Era sábado de manhã, um desses qualquer, Dona Conça acompanhava um programa de rádio lá de Salvador – “Tambores da Liberdade”, a radialista anunciou “Está aberta a seleção para a escolha da próxima Deusa do Ébano do Bloco Afro Ilê Aiyê”.

Enquanto isso eu, 17 anos, estudante do 1º semestre de psicologia, estava no quarto fritando meu cabelo na chapinha e colocando minhas lentes de contato verde pra arrasar na festa que iria rolar no play, ouço um grito da cozinha. “Filhaaaaaaa, vou te inscrever num concurso de dança”
– Que concurso é esse minha mãe?
– Acabaram de anunciar aqui, as candidatas têm que ser negras e saber dançar.
Eu abri logo um sorrisão, afinal eu tinha 10 anos de formação de Ballet Clássico e Jazz nas costas e ainda tinha feito aulas de dança do ventre e nasci dançando pagodão. Pensei comigo mesma, essa tá no palho.

 

Enfim chegou o dia da seleção…uma sexta feira (em Salvador como vcs devem saber é tradição para as pessoas que respeitam a religião de matriz africana usar roupa branca nas sextas feiras sobretudo), apois fomos eu e Dona Conça pisar pela primeira vez na Senzala do Barro Preto. Espie só…

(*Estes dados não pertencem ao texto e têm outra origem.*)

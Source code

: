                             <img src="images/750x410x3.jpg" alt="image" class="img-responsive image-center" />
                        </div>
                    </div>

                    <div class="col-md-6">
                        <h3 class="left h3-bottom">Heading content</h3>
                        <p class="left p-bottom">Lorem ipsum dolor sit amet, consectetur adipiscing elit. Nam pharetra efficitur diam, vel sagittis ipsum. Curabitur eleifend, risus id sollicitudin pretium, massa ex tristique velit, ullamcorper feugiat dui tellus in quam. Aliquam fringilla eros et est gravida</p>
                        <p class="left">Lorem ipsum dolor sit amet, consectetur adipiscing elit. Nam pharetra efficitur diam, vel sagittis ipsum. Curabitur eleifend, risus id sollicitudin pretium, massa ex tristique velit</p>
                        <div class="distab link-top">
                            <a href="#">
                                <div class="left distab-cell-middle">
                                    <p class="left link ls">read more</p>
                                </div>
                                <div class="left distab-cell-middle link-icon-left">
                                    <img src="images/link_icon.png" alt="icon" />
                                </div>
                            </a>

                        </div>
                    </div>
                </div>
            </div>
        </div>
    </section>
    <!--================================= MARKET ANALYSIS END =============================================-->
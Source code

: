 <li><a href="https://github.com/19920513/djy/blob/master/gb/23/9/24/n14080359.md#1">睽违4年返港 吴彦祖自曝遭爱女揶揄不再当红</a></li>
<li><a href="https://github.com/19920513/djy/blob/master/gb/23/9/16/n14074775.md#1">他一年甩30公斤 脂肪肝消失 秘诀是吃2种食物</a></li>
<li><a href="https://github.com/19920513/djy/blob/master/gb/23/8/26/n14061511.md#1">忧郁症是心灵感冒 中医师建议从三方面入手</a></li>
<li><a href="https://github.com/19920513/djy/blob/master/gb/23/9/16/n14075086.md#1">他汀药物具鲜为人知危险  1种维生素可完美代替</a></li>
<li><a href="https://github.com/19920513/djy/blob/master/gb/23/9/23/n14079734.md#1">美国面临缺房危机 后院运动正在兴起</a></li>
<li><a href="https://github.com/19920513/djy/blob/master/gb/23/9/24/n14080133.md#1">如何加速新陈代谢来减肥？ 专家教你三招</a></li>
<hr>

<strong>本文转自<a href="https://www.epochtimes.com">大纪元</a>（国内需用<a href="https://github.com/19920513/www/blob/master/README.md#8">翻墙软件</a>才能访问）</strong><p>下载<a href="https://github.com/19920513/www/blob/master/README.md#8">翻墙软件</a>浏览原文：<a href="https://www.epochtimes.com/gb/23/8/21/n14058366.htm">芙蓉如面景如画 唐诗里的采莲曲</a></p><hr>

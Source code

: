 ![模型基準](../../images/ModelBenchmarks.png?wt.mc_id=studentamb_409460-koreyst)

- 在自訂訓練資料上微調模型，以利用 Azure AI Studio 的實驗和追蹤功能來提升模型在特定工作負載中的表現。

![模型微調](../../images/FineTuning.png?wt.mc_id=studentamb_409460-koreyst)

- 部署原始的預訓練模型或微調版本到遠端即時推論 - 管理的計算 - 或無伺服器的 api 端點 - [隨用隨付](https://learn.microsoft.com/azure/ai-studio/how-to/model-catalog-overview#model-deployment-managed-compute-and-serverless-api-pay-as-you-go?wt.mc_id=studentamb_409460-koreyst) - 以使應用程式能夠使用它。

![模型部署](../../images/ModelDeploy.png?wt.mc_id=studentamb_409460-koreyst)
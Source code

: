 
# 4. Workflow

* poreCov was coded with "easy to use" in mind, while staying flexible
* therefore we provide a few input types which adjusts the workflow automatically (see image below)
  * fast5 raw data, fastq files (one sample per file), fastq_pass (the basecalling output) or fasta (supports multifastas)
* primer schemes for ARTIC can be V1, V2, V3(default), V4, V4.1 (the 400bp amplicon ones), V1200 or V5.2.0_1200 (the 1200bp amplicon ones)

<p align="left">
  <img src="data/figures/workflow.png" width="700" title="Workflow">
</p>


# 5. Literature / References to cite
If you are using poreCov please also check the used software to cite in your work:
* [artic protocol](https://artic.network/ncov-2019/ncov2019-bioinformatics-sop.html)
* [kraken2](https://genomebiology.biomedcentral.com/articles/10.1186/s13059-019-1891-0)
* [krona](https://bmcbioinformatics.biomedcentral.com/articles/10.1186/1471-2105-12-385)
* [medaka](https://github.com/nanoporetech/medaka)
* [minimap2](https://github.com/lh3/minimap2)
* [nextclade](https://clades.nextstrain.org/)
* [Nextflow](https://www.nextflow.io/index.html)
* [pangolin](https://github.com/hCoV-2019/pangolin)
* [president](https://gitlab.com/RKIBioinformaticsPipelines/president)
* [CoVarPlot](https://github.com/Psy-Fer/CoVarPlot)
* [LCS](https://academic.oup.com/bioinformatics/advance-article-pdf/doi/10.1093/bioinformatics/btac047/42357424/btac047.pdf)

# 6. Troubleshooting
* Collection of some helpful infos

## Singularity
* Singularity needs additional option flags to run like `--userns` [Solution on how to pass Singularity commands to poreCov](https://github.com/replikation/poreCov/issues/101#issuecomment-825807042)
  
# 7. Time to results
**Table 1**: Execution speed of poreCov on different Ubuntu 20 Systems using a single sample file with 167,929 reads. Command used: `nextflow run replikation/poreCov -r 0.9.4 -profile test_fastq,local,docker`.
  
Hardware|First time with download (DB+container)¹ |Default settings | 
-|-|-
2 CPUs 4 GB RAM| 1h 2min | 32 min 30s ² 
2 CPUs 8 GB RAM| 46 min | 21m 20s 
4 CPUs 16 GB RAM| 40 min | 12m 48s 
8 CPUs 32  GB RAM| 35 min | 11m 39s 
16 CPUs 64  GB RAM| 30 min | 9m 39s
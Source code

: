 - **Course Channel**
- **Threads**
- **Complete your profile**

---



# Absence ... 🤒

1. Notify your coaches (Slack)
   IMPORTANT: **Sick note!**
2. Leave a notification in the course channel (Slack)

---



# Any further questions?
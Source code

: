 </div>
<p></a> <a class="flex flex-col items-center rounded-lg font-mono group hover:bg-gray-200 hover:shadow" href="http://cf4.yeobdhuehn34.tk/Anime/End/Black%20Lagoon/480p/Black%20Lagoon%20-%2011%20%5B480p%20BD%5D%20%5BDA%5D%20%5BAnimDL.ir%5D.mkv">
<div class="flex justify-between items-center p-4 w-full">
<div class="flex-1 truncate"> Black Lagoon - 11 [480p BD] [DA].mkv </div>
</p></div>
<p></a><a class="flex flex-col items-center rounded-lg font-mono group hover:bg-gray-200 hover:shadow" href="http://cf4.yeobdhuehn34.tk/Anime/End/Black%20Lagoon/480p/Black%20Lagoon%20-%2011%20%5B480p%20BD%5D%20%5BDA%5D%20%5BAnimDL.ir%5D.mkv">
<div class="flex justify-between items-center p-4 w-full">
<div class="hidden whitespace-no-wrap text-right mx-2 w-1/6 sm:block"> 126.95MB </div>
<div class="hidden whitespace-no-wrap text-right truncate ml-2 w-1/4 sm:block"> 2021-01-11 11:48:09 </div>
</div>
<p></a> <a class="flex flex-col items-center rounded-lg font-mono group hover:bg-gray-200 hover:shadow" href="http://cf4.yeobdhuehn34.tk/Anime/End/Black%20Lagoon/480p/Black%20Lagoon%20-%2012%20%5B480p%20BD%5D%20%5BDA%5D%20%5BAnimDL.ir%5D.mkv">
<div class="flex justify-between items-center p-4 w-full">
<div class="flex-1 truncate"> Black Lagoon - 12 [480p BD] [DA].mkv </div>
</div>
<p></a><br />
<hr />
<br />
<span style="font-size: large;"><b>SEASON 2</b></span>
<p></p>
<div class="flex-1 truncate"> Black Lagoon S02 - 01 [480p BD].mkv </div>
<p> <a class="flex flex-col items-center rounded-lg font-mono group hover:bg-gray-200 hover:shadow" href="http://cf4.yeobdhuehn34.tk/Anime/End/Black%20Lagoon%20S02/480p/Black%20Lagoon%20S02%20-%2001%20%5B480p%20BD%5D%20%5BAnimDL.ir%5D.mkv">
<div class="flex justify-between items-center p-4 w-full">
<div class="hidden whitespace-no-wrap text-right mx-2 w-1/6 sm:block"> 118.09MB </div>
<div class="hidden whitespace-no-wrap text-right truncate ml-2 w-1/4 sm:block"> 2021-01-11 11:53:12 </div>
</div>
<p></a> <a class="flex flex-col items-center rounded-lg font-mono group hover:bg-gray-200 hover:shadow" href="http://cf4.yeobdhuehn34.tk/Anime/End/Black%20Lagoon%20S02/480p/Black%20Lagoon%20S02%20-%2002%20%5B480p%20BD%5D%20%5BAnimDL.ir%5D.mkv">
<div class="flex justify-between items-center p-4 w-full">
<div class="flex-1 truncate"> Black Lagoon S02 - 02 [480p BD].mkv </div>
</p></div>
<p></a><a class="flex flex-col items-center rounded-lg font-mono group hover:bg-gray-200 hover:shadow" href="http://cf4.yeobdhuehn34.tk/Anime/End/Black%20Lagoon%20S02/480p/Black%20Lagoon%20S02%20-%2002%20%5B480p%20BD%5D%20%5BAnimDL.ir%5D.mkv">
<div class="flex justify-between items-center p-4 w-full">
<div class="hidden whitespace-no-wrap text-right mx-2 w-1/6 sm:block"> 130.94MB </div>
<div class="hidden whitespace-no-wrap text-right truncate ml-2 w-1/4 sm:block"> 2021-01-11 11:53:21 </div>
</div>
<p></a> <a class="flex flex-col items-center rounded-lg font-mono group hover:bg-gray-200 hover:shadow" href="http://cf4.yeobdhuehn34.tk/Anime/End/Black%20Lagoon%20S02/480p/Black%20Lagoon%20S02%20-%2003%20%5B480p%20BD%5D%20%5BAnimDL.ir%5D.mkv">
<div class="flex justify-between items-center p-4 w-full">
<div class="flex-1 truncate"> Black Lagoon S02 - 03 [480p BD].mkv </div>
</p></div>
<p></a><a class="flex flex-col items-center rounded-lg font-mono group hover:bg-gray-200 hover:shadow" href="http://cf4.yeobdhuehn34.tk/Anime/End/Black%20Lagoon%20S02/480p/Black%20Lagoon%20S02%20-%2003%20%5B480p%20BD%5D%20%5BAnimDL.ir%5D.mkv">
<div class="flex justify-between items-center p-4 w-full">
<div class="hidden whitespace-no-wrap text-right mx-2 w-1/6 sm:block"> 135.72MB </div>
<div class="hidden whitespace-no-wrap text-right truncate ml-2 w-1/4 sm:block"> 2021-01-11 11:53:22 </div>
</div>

Pra arrasar na hora da seleção, escolhi a minha melhor roupa de dança, um colã preto bem justinho e uma calça leg mais preta ainda, com o detalhe da sapatilha de jazz para ficar mais confortável e o cabelo preso com coque todo trabalhado no gel.

Quando entramos na Sede do Ilê que eu vi aquele mar de mulheres negras com suas indumentarias, turbantes dourados, TODAS de roupa branca, algumas de conta dos seus respectivos Orixás, outras tinham os braços cobertos de pulseiras douradas, todas com o bicão na diagonal e búzios enfeitando as tranças na cabeça…
Eu virei pra Dona Conça e perguntei:
– Minha mãe o que eu estou fazendo aqui? ( com os olhos esbugalhados)
– Calma filha, vai dar tudo certo, dê o melhor de si.
Dona Conça é minha mãe, uma mulher negra que batalhou e continua batalhando muito e sempre lutou para que eu nunca me sentisse rebaixada. Me ofereceu as melhores oportunidades para eu construir o meu projeto de vida. Ela, sempre soube que era negra e que teria uma filha negra. Mas precisou priorizar a militância econômica para não mais passar fome, para que eu agora pudesse fazer uma militância politica.
Então sim, não sabíamos nada daquele universo e caímos de paraquedas no Concurso do Bloco Afro Ilê Aiyê.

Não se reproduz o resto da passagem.